Dr. Dunckley also cites research that shows that screen addiction can cause less efficient information processing, reduced impulse inhibition, loss of communication within the brain, loss in the capacity to develop empathy and compassion for others, and (with video game addiction) an increase in dopamine being released leading to brain changes that are similar to drug cravings.
Many children are concerned. A March/April 2018 survey from the Pew Research Center found that 54 percent of U.S. teens said they spend too much time on their cell phones, and 60 percent of them consider spending too much time online to be a “major problem.”
There’s also the $300-million Adolescent Brain Cognitive Development Study (ABCD Study) being conducted by the National Institutes of Health. The first results from the study show that kids who spent more than two hours per day on screens scored lower on language and thinking tests. But much more research needs to be done.

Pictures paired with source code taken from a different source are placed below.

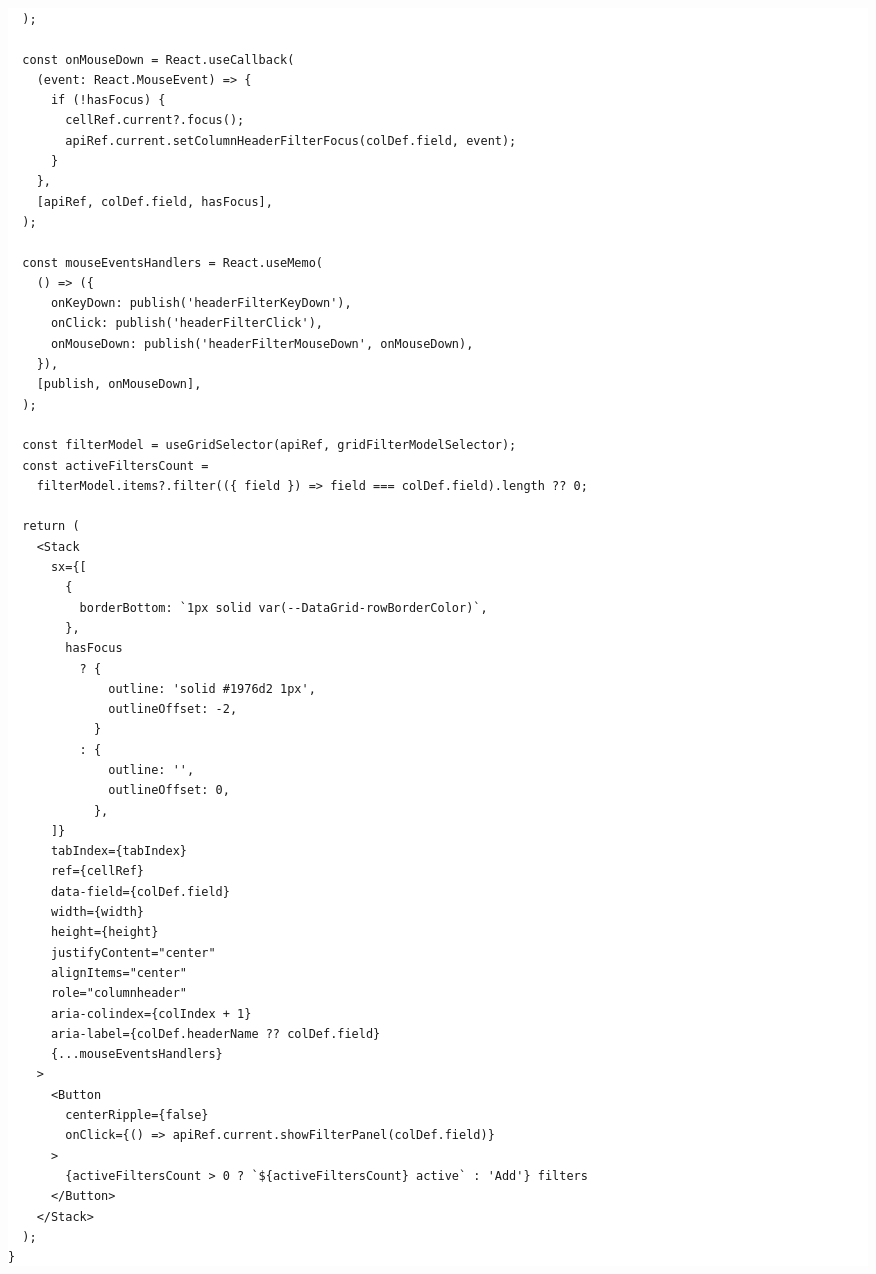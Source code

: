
```tsx
  );

  const onMouseDown = React.useCallback(
    (event: React.MouseEvent) => {
      if (!hasFocus) {
        cellRef.current?.focus();
        apiRef.current.setColumnHeaderFilterFocus(colDef.field, event);
      }
    },
    [apiRef, colDef.field, hasFocus],
  );

  const mouseEventsHandlers = React.useMemo(
    () => ({
      onKeyDown: publish('headerFilterKeyDown'),
      onClick: publish('headerFilterClick'),
      onMouseDown: publish('headerFilterMouseDown', onMouseDown),
    }),
    [publish, onMouseDown],
  );

  const filterModel = useGridSelector(apiRef, gridFilterModelSelector);
  const activeFiltersCount =
    filterModel.items?.filter(({ field }) => field === colDef.field).length ?? 0;

  return (
    <Stack
      sx={[
        {
          borderBottom: `1px solid var(--DataGrid-rowBorderColor)`,
        },
        hasFocus
          ? {
              outline: 'solid #1976d2 1px',
              outlineOffset: -2,
            }
          : {
              outline: '',
              outlineOffset: 0,
            },
      ]}
      tabIndex={tabIndex}
      ref={cellRef}
      data-field={colDef.field}
      width={width}
      height={height}
      justifyContent="center"
      alignItems="center"
      role="columnheader"
      aria-colindex={colIndex + 1}
      aria-label={colDef.headerName ?? colDef.field}
      {...mouseEventsHandlers}
    >
      <Button
        centerRipple={false}
        onClick={() => apiRef.current.showFilterPanel(colDef.field)}
      >
        {activeFiltersCount > 0 ? `${activeFiltersCount} active` : 'Add'} filters
      </Button>
    </Stack>
  );
}

```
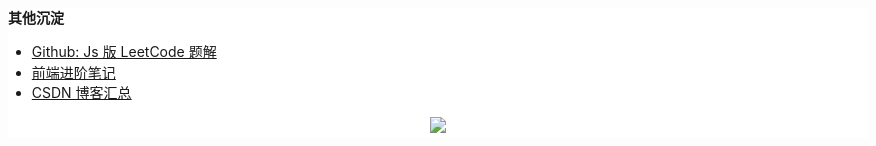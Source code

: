 **其他沉淀**

- [Github: Js 版 LeetCode 题解](https://webbj97.github.io/leetCode-Js/)
- [前端进阶笔记](https://webbj97.github.io/summary/)
- [CSDN 博客汇总](https://yuguang.blog.csdn.net/)

<p align=center>
	<img src="https://hlgcdn.oss-cn-hangzhou.aliyuncs.com/hlg-ui/1607504321645897/yuguang-vue-bottom.gif" width="100%"/>
</p>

Not all research has found negative results. One research team, based at the University of California, San Diego, analyzed brain scans from more than 4,500 preteens. Their findings were mixed. Screen time could be both good and bad for the brain, depending on the individual and his or her viewing habits. Disentangling negative consequences to physical brain development from positive ones will be enormously difficult, given the many factors potentially in play: marijuana, drinking, vaping, genetics, changes at home or school, the emotional storm of adolescence, and more.
For now, parents may just want to follow common sense practices:
- Talk about the dangers.
Have conversations to help your children understand that it’s not healthy to watch too much TV. Explain how violent video games, movies, and images can be harmful. Be sure they know your motivation for the talk is to keep them healthy.
- Set a good example.
Don’t keep the TV on all the time or scroll through your phone every time you have a few spare minutes. Don’t spend the evening on social media.
- Create technology-free zones and times in your home.
Establish rooms where you don’t allow smartphones or other tech. Restrict meals to face to face conversations.
- Encourage other activities.
Encourage your children to play outside, read books, and play board games. Build a simple outside activity that they enjoy (basketball hoop, badminton court, soccer goal, etc.) and spend time playing with them.